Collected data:
====================

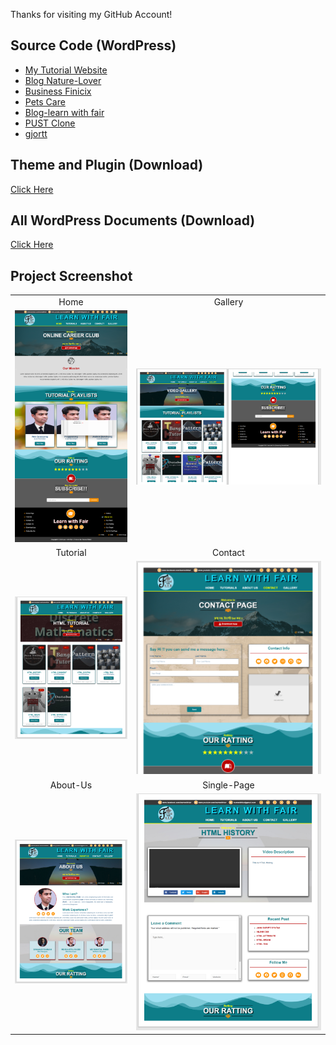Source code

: Thanks for visiting my GitHub Account!

## Source Code (WordPress)
- [My Tutorial Website](https://mega.nz/file/BLdSQagR#fbCpPvNIau6d08Oh8lCxuqGsTdaPQXgdETRz5WGGLvE)
- [Blog Nature-Lover](https://mega.nz/file/hekVFTBa#nayjccv6COglvKLCR-d52iIXkV55QsOWjjhjIYVVuFU)
- [Business Finicix](https://mega.nz/file/Be8GjDIQ#WB0BU3Ckw_SuIu2yVURoLtaSopIuxGLwZzEElB-1bKs)
- [Pets Care](https://mega.nz/file/9KUnUBrZ#z3bG5j7IHkSbrF1hWY2UxZRqnapYj6gM5L2pzYe0FTY)
- [Blog-learn with fair](https://mega.nz/file/hDsTjZoY#olx1WdysrLWOKfea9dTOjDMlWsMYGTjXVRV-v7hUu9o)
- [PUST Clone](https://mega.nz/file/tH0FiZIK#FGdoFs8DUn-a1mMa__6phSXXXjlPQMFFbJWZvOqKFZg)
- [gjortt](https://mega.nz/file/5L91TKDD#lkPjkoRhiEQR4j_n_zpGcX9QV_sMdfF9cVQwmAoPOHc)

## Theme and Plugin (Download)

[Click Here](https://mega.nz/file/gCMHCJrS#ksQg5STxgJTYRGZ317Le1fcLuAgThsZuvbqpt47REco)

## All WordPress Documents (Download)

[Click Here](https://mega.nz/folder/hOkSVZxA#l69RG42cz8MZRjlu4XT-aQ)

## Project Screenshot

|    |     |
| :------: | :------: |
| Home | Gallery |
|![home](https://github.com/learnwithfair/my-tutorial-website/blob/main/screenshot/image/home.png) |![Gallery](https://github.com/learnwithfair/my-tutorial-website/blob/main/screenshot/image/gallery.png) |
| Tutorial | Contact |
|![tutorial](https://github.com/learnwithfair/my-tutorial-website/blob/main/screenshot/image/playlist.png)| ![Contact](https://github.com/learnwithfair/my-tutorial-website/blob/main/screenshot/image/contact-us.png)|
| About-Us | Single-Page|
|![about](https://github.com/learnwithfair/my-tutorial-website/blob/main/screenshot/image/about-us.png) |![single-page](https://github.com/learnwithfair/my-tutorial-website/blob/main/screenshot/image/single-page.png)|
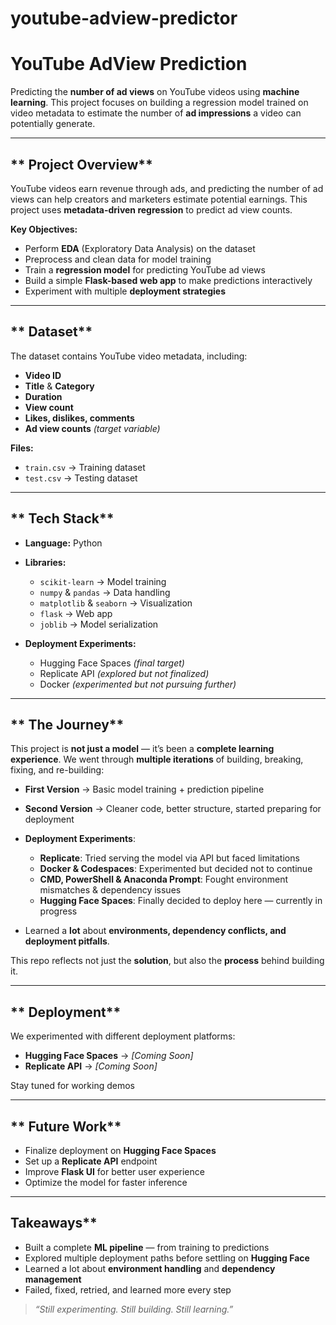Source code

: # youtube-adview-predictor


# **YouTube AdView Prediction** 

Predicting the **number of ad views** on YouTube videos using **machine learning**.
This project focuses on building a regression model trained on video metadata to estimate the number of **ad impressions** a video can potentially generate.

---

## ** Project Overview**

YouTube videos earn revenue through ads, and predicting the number of ad views can help creators and marketers estimate potential earnings.
This project uses **metadata-driven regression** to predict ad view counts.

**Key Objectives:**

* Perform **EDA** (Exploratory Data Analysis) on the dataset
* Preprocess and clean data for model training
* Train a **regression model** for predicting YouTube ad views
* Build a simple **Flask-based web app** to make predictions interactively
* Experiment with multiple **deployment strategies**

---

## ** Dataset**

The dataset contains YouTube video metadata, including:

* **Video ID**
* **Title** & **Category**
* **Duration**
* **View count**
* **Likes, dislikes, comments**
* **Ad view counts** *(target variable)*

**Files:**

* `train.csv` → Training dataset
* `test.csv` → Testing dataset

---

## ** Tech Stack**

* **Language:** Python 
* **Libraries:**

  * `scikit-learn` → Model training
  * `numpy` & `pandas` → Data handling
  * `matplotlib` & `seaborn` → Visualization
  * `flask` → Web app
  * `joblib` → Model serialization
* **Deployment Experiments:**

  * Hugging Face Spaces *(final target)*
  * Replicate API *(explored but not finalized)*
  * Docker *(experimented but not pursuing further)*

---

## ** The Journey**

This project is **not just a model** — it’s been a **complete learning experience**.
We went through **multiple iterations** of building, breaking, fixing, and re-building:

* **First Version** → Basic model training + prediction pipeline 
* **Second Version** → Cleaner code, better structure, started preparing for deployment 
* **Deployment Experiments**:

  * **Replicate**: Tried serving the model via API but faced limitations
  * **Docker & Codespaces**: Experimented but decided not to continue
  * **CMD, PowerShell & Anaconda Prompt**: Fought environment mismatches & dependency issues 
  * **Hugging Face Spaces**: Finally decided to deploy here — currently in progress
* Learned a **lot** about **environments, dependency conflicts, and deployment pitfalls**.

This repo reflects not just the **solution**, but also the **process** behind building it.

---

## ** Deployment**

We experimented with different deployment platforms:

* **Hugging Face Spaces** → *\[Coming Soon]*
* **Replicate API** → *\[Coming Soon]*

Stay tuned for working demos 

---

## ** Future Work**

*  Finalize deployment on **Hugging Face Spaces**
*  Set up a **Replicate API** endpoint
* Improve **Flask UI** for better user experience
* Optimize the model for faster inference

---

## Takeaways**

* Built a complete **ML pipeline** — from training to predictions
* Explored multiple deployment paths before settling on **Hugging Face**
* Learned a lot about **environment handling** and **dependency management**
* Failed, fixed, retried, and learned more every step 

> *“Still experimenting. Still building. Still learning.”* 
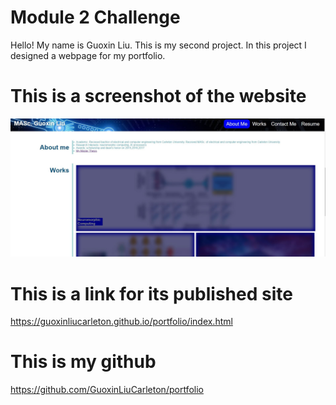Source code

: # Module 2 Challenge
Hello! My name is Guoxin Liu. This is my second project. In this project I designed a webpage for my portfolio.
# This is a screenshot of the website
![img text](https://github.com/GuoxinLiuCarleton/portfolio/blob/main/scree.JPG)
# This is a link for its published site
https://guoxinliucarleton.github.io/portfolio/index.html
# This is my github
https://github.com/GuoxinLiuCarleton/portfolio

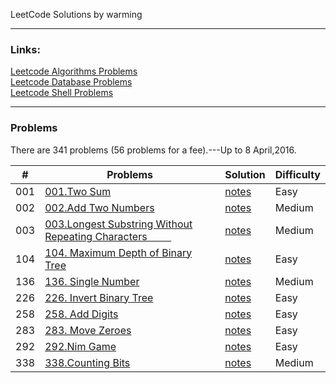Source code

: LeetCode Solutions by warming  

---

### Links:
[Leetcode Algorithms Problems](https://leetcode.com/problemset/algorithms/)  
[Leetcode Database Problems](https://leetcode.com/problemset/database/)  
[Leetcode Shell Problems](https://leetcode.com/problemset/shell/)  


---

### Problems

There are 341 problems (56 problems for a fee).---Up to 8 April,2016.   


| \# | Problems | Solution | Difficulty |  
|----|----------|----------|------------|
| 001 | [001.Two Sum](https://leetcode.com/problems/Two-Sum/) | [notes](./LeetCode/src/algorithm/001.Two_Sum/) | Easy |
| 002 | [002.Add Two Numbers](https://leetcode.com/problems/Add-Two-Numbers/) | [notes](./LeetCode/src/algorithm/002.Add_Two_Numbers/) | Medium |
| 003 | [003.Longest Substring Without Repeating Characters &nbsp;&nbsp;&nbsp;&nbsp;&nbsp;&nbsp;&nbsp;&nbsp;](https://leetcode.com/problems/longest-substring-without-repeating-characters/) | [notes](./LeetCode/src/algorithm/003.Longest_Substring_Without_Repeating_Characters/) | Medium |
| 104 | [104. Maximum Depth of Binary Tree](https://leetcode.com/problems/maximum-depth-of-binary-tree/) | [notes](./LeetCode/src/algorithm/003.Longest_Substring_Without_Repeating_Characters) | Easy |
| 136 | [136. Single Number](https://leetcode.com/problems/single-number/) | [notes](./LeetCode/src/algorithm/136.Single_Number/) | Medium |
| 226 | [226. Invert Binary Tree](https://leetcode.com/problems/invert-binary-tree/) | [notes](./LeetCode/src/algorithm/226.InvertBinaryTree/) | Easy |
| 258 | [258. Add Digits](https://leetcode.com/problems/add-digits/) | [notes](./LeetCode/src/algorithm/258.Add_Digits/) | Easy |
| 283 | [283. Move Zeroes](https://leetcode.com/problems/move-zeroes/) | [notes](./LeetCode/src/algorithm/283.mowing_zeroes/) | Easy |
| 292 | [292.Nim Game](https://leetcode.com/problems/nim-game/) | [notes](./LeetCode/src/algorithm/292.Nim_Game) | Easy |
| 338 | [338.Counting Bits](https://leetcode.com/problems/counting-bits/) | [notes](./LeetCode/src/algorithm/338.Counting_Bits/) | Medium |
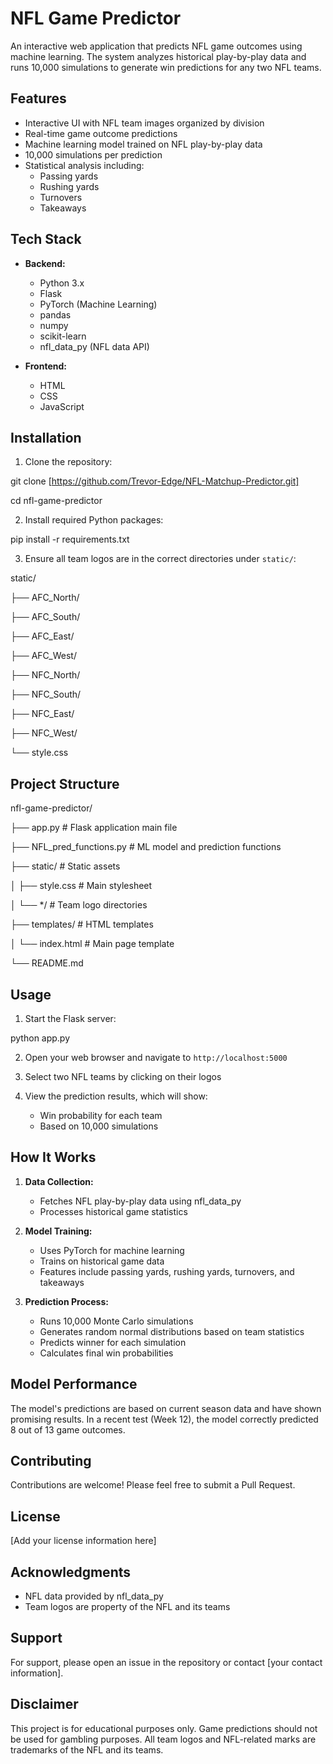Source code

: # NFL Game Predictor

An interactive web application that predicts NFL game outcomes using machine learning. The system analyzes historical play-by-play data and runs 10,000 simulations to generate win predictions for any two NFL teams.

## Features

- Interactive UI with NFL team images organized by division
- Real-time game outcome predictions
- Machine learning model trained on NFL play-by-play data
- 10,000 simulations per prediction
- Statistical analysis including:
  - Passing yards
  - Rushing yards
  - Turnovers
  - Takeaways

## Tech Stack

- **Backend:**
  - Python 3.x
  - Flask
  - PyTorch (Machine Learning)
  - pandas
  - numpy
  - scikit-learn
  - nfl_data_py (NFL data API)

- **Frontend:**
  - HTML
  - CSS
  - JavaScript

## Installation

1. Clone the repository:

git clone [https://github.com/Trevor-Edge/NFL-Matchup-Predictor.git]

cd nfl-game-predictor

2. Install required Python packages:

pip install -r requirements.txt

3. Ensure all team logos are in the correct directories under `static/`:

static/

├── AFC_North/

├── AFC_South/

├── AFC_East/

├── AFC_West/

├── NFC_North/

├── NFC_South/

├── NFC_East/

├── NFC_West/

└── style.css

## Project Structure

nfl-game-predictor/

├── app.py                 # Flask application main file

├── NFL_pred_functions.py  # ML model and prediction functions

├── static/               # Static assets

│   ├── style.css        # Main stylesheet

│   └── */               # Team logo directories

├── templates/           # HTML templates

│   └── index.html      # Main page template

└── README.md

## Usage

1. Start the Flask server:

python app.py

2. Open your web browser and navigate to `http://localhost:5000`

3. Select two NFL teams by clicking on their logos

4. View the prediction results, which will show:
   - Win probability for each team
   - Based on 10,000 simulations

## How It Works

1. **Data Collection:**
   - Fetches NFL play-by-play data using nfl_data_py
   - Processes historical game statistics

2. **Model Training:**
   - Uses PyTorch for machine learning
   - Trains on historical game data
   - Features include passing yards, rushing yards, turnovers, and takeaways

3. **Prediction Process:**
   - Runs 10,000 Monte Carlo simulations
   - Generates random normal distributions based on team statistics
   - Predicts winner for each simulation
   - Calculates final win probabilities

## Model Performance

The model's predictions are based on current season data and have shown promising results. In a recent test (Week 12), the model correctly predicted 8 out of 13 game outcomes.

## Contributing

Contributions are welcome! Please feel free to submit a Pull Request.

## License

[Add your license information here]

## Acknowledgments

- NFL data provided by nfl_data_py
- Team logos are property of the NFL and its teams

## Support

For support, please open an issue in the repository or contact [your contact information].

## Disclaimer

This project is for educational purposes only. Game predictions should not be used for gambling purposes. All team logos and NFL-related marks are trademarks of the NFL and its teams.
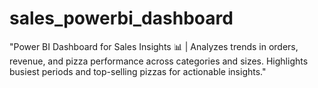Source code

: # sales_powerbi_dashboard
"Power BI Dashboard for Sales Insights 📊 | Analyzes trends in orders, revenue, and pizza performance across categories and sizes. Highlights busiest periods and top-selling pizzas for actionable insights."
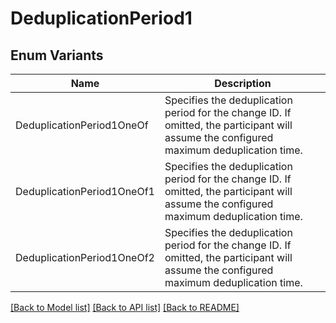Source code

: # DeduplicationPeriod1

## Enum Variants

| Name | Description |
|---- | -----|
| DeduplicationPeriod1OneOf | Specifies the deduplication period for the change ID. If omitted, the participant will assume the configured maximum deduplication time. |
| DeduplicationPeriod1OneOf1 | Specifies the deduplication period for the change ID. If omitted, the participant will assume the configured maximum deduplication time. |
| DeduplicationPeriod1OneOf2 | Specifies the deduplication period for the change ID. If omitted, the participant will assume the configured maximum deduplication time. |

[[Back to Model list]](../README.md#documentation-for-models) [[Back to API list]](../README.md#documentation-for-api-endpoints) [[Back to README]](../README.md)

====================

▶ **YOUR INSTRUCTIONS**:
Where does the string "statistics" occur in the data above? Copy every line that holds it.

▶ **RESULT**:
   - Processes historical game statistics
   - Generates random normal distributions based on team statistics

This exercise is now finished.